Whatever Commandments and rules of conduct of Islam we are supposed to know and
learn have been demonstrated by him for us through actual practice.
The view point of those who do not
believe in the Sunnah viz that the role of the Prophet (sws) is simply that of a
courier who delivers the post is absolutely baseless and nonsensical. The
Prophet (sws) is not only the Messenger who delivered the Book to humanity, but
is simultaneously a Mu’allim-i-Sharī’ah (teacher of the Sharī’ah) and
Muzakki-i-Nufūs, (purifier of souls). His entire life is the highest ideal for
us, and we can cast our lives in a truly righteous and Islamic mould only if we
follow in his footsteps in each and every sphere of life.
Need for Sunnah
The religion with which we have been
blessed by Almighty Allah through the Qur’ān only lays down broadly the
fundamentals for life. It does not embrace all the details of expositions
thereof. Comprehensive education of the Ummah in the matter of details has been
left entirely to the Mu’allim-i-Qur’ān, the Prophet (sws) himself. The overall
structure of Islam has been raised and completed through the Sunnah of the
=Prophet (sws). For instance, basic commandments with regard
to prayers, fasts, pilgrimage, zakat and other obligations and rites have, no
doubt, been laid down in the Holy Qur’ān. However, there are no details
mentioned on any of these subjects; so much so that the Qur’ān does not even
mention the details of such an extremely important matter as prayers, for
example their timings, total number, and the number of rak’ats in each prayer.
The same is true of all other modes of worship and of other commandments and
laws. For instance, the Qur’ān lays down the cutting of the hands as a penalty
for theft. However, the details have been left to the Prophet (sws) to
explain---as what is the definition of ‘theft’ with reference to the value
thereof, or what is the point where the hand should be severed etc.
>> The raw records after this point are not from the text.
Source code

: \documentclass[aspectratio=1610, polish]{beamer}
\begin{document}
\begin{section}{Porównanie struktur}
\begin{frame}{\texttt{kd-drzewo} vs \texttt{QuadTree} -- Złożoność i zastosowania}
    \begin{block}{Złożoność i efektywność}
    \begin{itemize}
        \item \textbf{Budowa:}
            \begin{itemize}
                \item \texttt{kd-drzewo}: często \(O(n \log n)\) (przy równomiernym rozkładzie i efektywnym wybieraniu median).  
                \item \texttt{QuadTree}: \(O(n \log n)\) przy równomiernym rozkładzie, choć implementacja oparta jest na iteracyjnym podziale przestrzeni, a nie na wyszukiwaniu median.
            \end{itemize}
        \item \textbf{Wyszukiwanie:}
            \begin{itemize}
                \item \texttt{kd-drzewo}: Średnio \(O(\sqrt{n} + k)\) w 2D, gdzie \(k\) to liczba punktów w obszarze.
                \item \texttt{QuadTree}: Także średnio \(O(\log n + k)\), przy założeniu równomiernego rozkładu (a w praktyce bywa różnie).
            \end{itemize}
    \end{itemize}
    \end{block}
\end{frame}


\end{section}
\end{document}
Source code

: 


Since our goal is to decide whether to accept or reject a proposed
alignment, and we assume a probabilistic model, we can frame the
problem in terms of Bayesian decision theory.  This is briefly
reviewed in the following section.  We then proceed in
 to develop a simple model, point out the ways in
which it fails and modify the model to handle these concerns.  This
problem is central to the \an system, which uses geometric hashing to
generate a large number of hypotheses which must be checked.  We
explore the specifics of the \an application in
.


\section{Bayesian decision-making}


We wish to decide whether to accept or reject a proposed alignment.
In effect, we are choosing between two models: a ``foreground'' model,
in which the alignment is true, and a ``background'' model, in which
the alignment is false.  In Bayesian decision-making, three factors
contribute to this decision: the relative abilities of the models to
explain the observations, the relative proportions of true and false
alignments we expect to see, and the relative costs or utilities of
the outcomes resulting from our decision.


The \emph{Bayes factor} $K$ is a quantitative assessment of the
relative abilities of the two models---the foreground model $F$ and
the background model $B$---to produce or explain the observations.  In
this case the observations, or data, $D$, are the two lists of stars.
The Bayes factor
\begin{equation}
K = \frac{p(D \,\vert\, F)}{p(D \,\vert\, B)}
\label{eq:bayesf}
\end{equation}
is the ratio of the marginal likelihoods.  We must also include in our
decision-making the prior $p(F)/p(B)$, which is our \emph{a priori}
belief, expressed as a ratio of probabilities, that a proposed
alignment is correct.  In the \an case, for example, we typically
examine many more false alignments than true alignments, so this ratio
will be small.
Now if we
rule out Sunnah as a source of Islam, we might acquire a good knowledge of its
fundamentals, but we would remain ignorant of their practical version in the
same manner as were the followers of the Dīn of Prophet Ibrahim during the
pre-Islamic dark ages. Some of them had reclined against the walls of the Ka’bah
and had cried out: ‘O, Allah, we know not the right way to worship You. If only
we knew it, we would have done so accordingly’ This explains that it is but the
Sunnah which elaborates the Qur’ān. That is why the Prophet (sws) has observed:
“I have been given the Qur’ān and
besides it , something similar to it.” (Abu Daud, Kitāb-us-Sunnah, Ch 6)
Therefore, the Sunnah is binding on us
as much as the Qur’ān itself. Allah the Almighty appointed for us the Messenger
for this very purpose so that the Qur’ān does not remain ambiguous, but is
revealed to mankind in a perfectly tangible and ideal form---and by actually
acting upon the word of the Book, the Messenger did just that.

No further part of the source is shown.